C’est un séisme qui secoue la Silicon Valley. Alors qu’on pensait avoir tout vu, Sam Altman prouve que la course à l’intelligence artificielle ne fait que commencer. Avec ce nouveau tour de table, l’entreprise est désormais valorisée à 730 milliards de dollars. Pour vous donner une idée, c’est plus que la valeur cumulée de plusieurs géants du CAC 40. On vous explique pourquoi ce deal est totalement hors-norme.
Amazon, le nouveau meilleur ennemi de Microsoft ?
La grosse surprise vient du casting. Si Microsoft était jusqu’ici le grand parrain d’OpenAI, c’est Amazon qui rafle la mise cette fois-ci. Le géant de l’e-commerce et du cloud injecte à lui seul 50 milliards de dollars dans l’aventure. Mais attention, ce n’est pas un chèque en blanc : l’argent va circuler dans une boucle bien rodée.
- Amazon : 50 milliards d’investissement (dont 15 immédiats).
- Nvidia : 30 milliards injectés pour sécuriser ses puces.
- SoftBank : 30 milliards de plus pour le groupe japonais.
Le deal est malin : une grande partie de cet argent servira en réalité à louer les serveurs d’Amazon (AWS) et à acheter les puces de Nvidia.
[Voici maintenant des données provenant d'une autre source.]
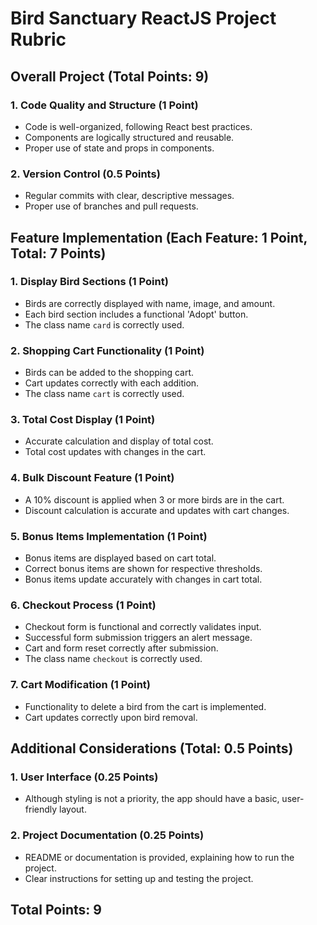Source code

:# Bird Sanctuary ReactJS Project Rubric

## Overall Project (Total Points: 9)

### 1. Code Quality and Structure (1 Point)

- Code is well-organized, following React best practices.
- Components are logically structured and reusable.
- Proper use of state and props in components.

### 2. Version Control (0.5 Points)

- Regular commits with clear, descriptive messages.
- Proper use of branches and pull requests.

## Feature Implementation (Each Feature: 1 Point, Total: 7 Points)

### 1. Display Bird Sections (1 Point)

- Birds are correctly displayed with name, image, and amount.
- Each bird section includes a functional 'Adopt' button.
- The class name `card` is correctly used.

### 2. Shopping Cart Functionality (1 Point)

- Birds can be added to the shopping cart.
- Cart updates correctly with each addition.
- The class name `cart` is correctly used.

### 3. Total Cost Display (1 Point)

- Accurate calculation and display of total cost.
- Total cost updates with changes in the cart.

### 4. Bulk Discount Feature (1 Point)

- A 10% discount is applied when 3 or more birds are in the cart.
- Discount calculation is accurate and updates with cart changes.

### 5. Bonus Items Implementation (1 Point)

- Bonus items are displayed based on cart total.
- Correct bonus items are shown for respective thresholds.
- Bonus items update accurately with changes in cart total.

### 6. Checkout Process (1 Point)

- Checkout form is functional and correctly validates input.
- Successful form submission triggers an alert message.
- Cart and form reset correctly after submission.
- The class name `checkout` is correctly used.

### 7. Cart Modification (1 Point)

- Functionality to delete a bird from the cart is implemented.
- Cart updates correctly upon bird removal.

## Additional Considerations (Total: 0.5 Points)

### 1. User Interface (0.25 Points)

- Although styling is not a priority, the app should have a basic, user-friendly layout.

### 2. Project Documentation (0.25 Points)

- README or documentation is provided, explaining how to run the project.
- Clear instructions for setting up and testing the project.

## Total Points: 9
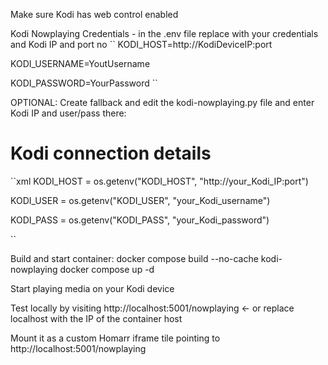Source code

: Make sure Kodi has web control enabled

Kodi Nowplaying Credentials - in the .env file replace with your credentials and Kodi IP and port no
``
KODI_HOST=http://KodiDeviceIP:port

KODI_USERNAME=YoutUsername

KODI_PASSWORD=YourPassword
``

OPTIONAL: Create fallback and edit the kodi-nowplaying.py file and enter Kodi IP and user/pass there:
# Kodi connection details
``xml
KODI_HOST = os.getenv("KODI_HOST", "http://your_Kodi_IP:port")

KODI_USER = os.getenv("KODI_USER", "your_Kodi_username")

KODI_PASS = os.getenv("KODI_PASS", "your_Kodi_password")

``

Build and start container:
docker compose build --no-cache kodi-nowplaying
docker compose up -d

Start playing media on your Kodi device

Test locally by visiting http://localhost:5001/nowplaying <- or replace localhost with the IP of the container host


Mount it as a custom Homarr iframe tile pointing to http://localhost:5001/nowplaying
C’est ce qu’on appelle un financement circulaire. OpenAI reçoit des milliards pour les redépenser immédiatement chez ses propres investisseurs afin de faire tourner ses modèles de plus en plus gourmands en énergie.
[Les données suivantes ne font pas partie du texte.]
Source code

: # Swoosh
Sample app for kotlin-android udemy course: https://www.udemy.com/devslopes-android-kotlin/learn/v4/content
« Développer une IA accessible à tous nécessitera une collaboration étroite à tous les niveaux, et nous sommes ravis de mener ce projet ensemble. » — Sam Altman, CEO d’OpenAI.
900 millions d’utilisateurs : ChatGPT devient intouchable
Si les investisseurs sortent le chéquier, c’est que les chiffres d’utilisation donnent le tournis. ChatGPT n’est plus un simple gadget pour tricher en cours, c’est devenu une infrastructure mondiale. En février 2026, l’application affiche une santé insolente malgré la concurrence de Google Gemini ou d’Anthropic.
- Utilisateurs hebdomadaires : 900 millions de personnes.
- Abonnés payants : 50 millions de particuliers.
- Business : 9 millions de professionnels et d’entreprises utilisent la plateforme.
Pourtant, OpenAI joue gros. Malgré 13 milliards de dollars de chiffre d’affaires l’an passé et une prévision à 20 milliards pour 2026, l’entreprise brûle du cash à une vitesse phénoménale. Elle prévoit de consommer environ 218 milliards de dollars de trésorerie d’ici 2029 pour rester au sommet.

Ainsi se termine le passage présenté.